**ABOUT THIS TASK**
Please reproduce all of the entries exactly, without omitting any.

**PROVIDED RECORDS**

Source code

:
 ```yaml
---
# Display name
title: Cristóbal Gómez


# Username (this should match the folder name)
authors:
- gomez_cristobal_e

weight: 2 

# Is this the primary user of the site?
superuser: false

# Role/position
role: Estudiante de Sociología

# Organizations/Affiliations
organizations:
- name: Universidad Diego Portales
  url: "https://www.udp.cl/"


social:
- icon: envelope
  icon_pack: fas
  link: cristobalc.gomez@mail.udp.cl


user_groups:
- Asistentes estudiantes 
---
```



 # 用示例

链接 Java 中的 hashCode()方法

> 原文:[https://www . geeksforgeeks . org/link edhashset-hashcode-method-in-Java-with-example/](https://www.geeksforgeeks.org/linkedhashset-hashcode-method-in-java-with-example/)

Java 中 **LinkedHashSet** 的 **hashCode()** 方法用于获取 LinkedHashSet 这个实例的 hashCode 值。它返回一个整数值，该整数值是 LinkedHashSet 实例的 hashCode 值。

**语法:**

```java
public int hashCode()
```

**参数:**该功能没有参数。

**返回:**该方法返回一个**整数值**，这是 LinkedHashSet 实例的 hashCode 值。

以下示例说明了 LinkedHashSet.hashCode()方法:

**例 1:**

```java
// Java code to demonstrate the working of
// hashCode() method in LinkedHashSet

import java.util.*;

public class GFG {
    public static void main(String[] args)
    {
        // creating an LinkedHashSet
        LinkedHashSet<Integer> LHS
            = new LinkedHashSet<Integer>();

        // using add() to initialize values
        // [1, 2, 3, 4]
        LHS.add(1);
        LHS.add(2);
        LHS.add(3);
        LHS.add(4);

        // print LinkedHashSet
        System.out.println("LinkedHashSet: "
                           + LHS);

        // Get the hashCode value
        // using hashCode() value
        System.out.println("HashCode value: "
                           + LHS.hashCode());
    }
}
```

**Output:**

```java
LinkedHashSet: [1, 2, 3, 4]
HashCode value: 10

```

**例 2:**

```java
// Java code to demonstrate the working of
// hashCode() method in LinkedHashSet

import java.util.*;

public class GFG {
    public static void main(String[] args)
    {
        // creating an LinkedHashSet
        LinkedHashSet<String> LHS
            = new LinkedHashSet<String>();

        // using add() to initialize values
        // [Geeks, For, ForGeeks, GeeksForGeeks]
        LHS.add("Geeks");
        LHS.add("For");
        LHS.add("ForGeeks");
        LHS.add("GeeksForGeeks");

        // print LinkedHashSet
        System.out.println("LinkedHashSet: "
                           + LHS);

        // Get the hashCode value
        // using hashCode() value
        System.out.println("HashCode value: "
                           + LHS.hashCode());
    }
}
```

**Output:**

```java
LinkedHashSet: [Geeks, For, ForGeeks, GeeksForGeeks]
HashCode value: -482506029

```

**OUTPUT FOR THIS TASK**
Source code

:
 ```yaml
---
# Display name
title: Cristóbal Gómez


# Username (this should match the folder name)
authors:
- gomez_cristobal_e

weight: 2 

# Is this the primary user of the site?
superuser: false

# Role/position
role: Estudiante de Sociología

# Organizations/Affiliations
organizations:
- name: Universidad Diego Portales
  url: "https://www.udp.cl/"


social:
- icon: envelope
  icon_pack: fas
  link: cristobalc.gomez@mail.udp.cl


user_groups:
- Asistentes estudiantes 
---
```



 # 用示例

链接 Java 中的 hashCode()方法

> 原文:[https://www . geeksforgeeks . org/link edhashset-hashcode-method-in-Java-with-example/](https://www.geeksforgeeks.org/linkedhashset-hashcode-method-in-java-with-example/)

Java 中 **LinkedHashSet** 的 **hashCode()** 方法用于获取 LinkedHashSet 这个实例的 hashCode 值。它返回一个整数值，该整数值是 LinkedHashSet 实例的 hashCode 值。

**语法:**

```java
public int hashCode()
```

**参数:**该功能没有参数。

**返回:**该方法返回一个**整数值**，这是 LinkedHashSet 实例的 hashCode 值。

以下示例说明了 LinkedHashSet.hashCode()方法:

**例 1:**

```java
// Java code to demonstrate the working of
// hashCode() method in LinkedHashSet

import java.util.*;

public class GFG {
    public static void main(String[] args)
    {
        // creating an LinkedHashSet
        LinkedHashSet<Integer> LHS
            = new LinkedHashSet<Integer>();

        // using add() to initialize values
        // [1, 2, 3, 4]
        LHS.add(1);
        LHS.add(2);
        LHS.add(3);
        LHS.add(4);

        // print LinkedHashSet
        System.out.println("LinkedHashSet: "
                           + LHS);

        // Get the hashCode value
        // using hashCode() value
        System.out.println("HashCode value: "
                           + LHS.hashCode());
    }
}
```

**Output:**

```java
LinkedHashSet: [1, 2, 3, 4]
HashCode value: 10

```

**例 2:**

```java
// Java code to demonstrate the working of
// hashCode() method in LinkedHashSet

import java.util.*;

public class GFG {
    public static void main(String[] args)
    {
        // creating an LinkedHashSet
        LinkedHashSet<String> LHS
            = new LinkedHashSet<String>();

        // using add() to initialize values
        // [Geeks, For, ForGeeks, GeeksForGeeks]
        LHS.add("Geeks");
        LHS.add("For");
        LHS.add("ForGeeks");
        LHS.add("GeeksForGeeks");

        // print LinkedHashSet
        System.out.println("LinkedHashSet: "
                           + LHS);

        // Get the hashCode value
        // using hashCode() value
        System.out.println("HashCode value: "
                           + LHS.hashCode());
    }
}
```

**Output:**

```java
LinkedHashSet: [Geeks, For, ForGeeks, GeeksForGeeks]
HashCode value: -482506029

```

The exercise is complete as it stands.